EXERCISE ▸
Look through the data below and show every line that includes "dihydrolipoamide".

SOURCE RECORDS section start

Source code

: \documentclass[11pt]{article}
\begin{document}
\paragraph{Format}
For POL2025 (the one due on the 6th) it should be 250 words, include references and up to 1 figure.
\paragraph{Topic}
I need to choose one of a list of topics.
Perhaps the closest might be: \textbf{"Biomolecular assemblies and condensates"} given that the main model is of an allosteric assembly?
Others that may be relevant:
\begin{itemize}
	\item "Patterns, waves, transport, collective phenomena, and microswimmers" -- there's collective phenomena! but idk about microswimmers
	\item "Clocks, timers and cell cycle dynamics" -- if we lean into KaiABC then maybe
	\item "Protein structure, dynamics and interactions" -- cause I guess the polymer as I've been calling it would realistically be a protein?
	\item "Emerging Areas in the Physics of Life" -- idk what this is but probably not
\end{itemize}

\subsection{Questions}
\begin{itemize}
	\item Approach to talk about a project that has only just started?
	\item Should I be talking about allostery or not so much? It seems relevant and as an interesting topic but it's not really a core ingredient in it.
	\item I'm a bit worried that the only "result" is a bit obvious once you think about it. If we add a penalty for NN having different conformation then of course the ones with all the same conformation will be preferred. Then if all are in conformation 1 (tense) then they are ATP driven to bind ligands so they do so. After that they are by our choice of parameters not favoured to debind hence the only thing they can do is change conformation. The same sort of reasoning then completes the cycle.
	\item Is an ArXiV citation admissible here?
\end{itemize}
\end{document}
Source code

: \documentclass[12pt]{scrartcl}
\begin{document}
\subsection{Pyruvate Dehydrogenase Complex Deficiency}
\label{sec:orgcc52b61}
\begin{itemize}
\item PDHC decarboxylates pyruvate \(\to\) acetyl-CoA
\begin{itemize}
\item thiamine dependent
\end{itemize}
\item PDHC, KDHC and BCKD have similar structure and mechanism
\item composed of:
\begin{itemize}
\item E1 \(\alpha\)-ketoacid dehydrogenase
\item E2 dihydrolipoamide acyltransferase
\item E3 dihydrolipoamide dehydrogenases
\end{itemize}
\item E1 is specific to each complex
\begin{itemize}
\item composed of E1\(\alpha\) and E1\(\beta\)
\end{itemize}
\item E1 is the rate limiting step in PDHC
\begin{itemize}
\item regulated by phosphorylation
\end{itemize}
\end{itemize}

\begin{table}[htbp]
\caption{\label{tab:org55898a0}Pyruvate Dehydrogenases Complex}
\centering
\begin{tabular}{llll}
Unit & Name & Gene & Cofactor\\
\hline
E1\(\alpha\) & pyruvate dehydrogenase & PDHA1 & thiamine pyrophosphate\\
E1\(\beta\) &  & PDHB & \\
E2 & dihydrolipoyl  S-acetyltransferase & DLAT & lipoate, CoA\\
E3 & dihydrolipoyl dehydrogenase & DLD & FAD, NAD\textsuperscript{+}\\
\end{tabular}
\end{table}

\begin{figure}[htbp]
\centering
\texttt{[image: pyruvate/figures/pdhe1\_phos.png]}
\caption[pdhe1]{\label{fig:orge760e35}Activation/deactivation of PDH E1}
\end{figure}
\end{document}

SOURCE RECORDS section end

REPLY TO THE TASK ▸
\item E2 dihydrolipoamide acyltransferase
\item E3 dihydrolipoamide dehydrogenases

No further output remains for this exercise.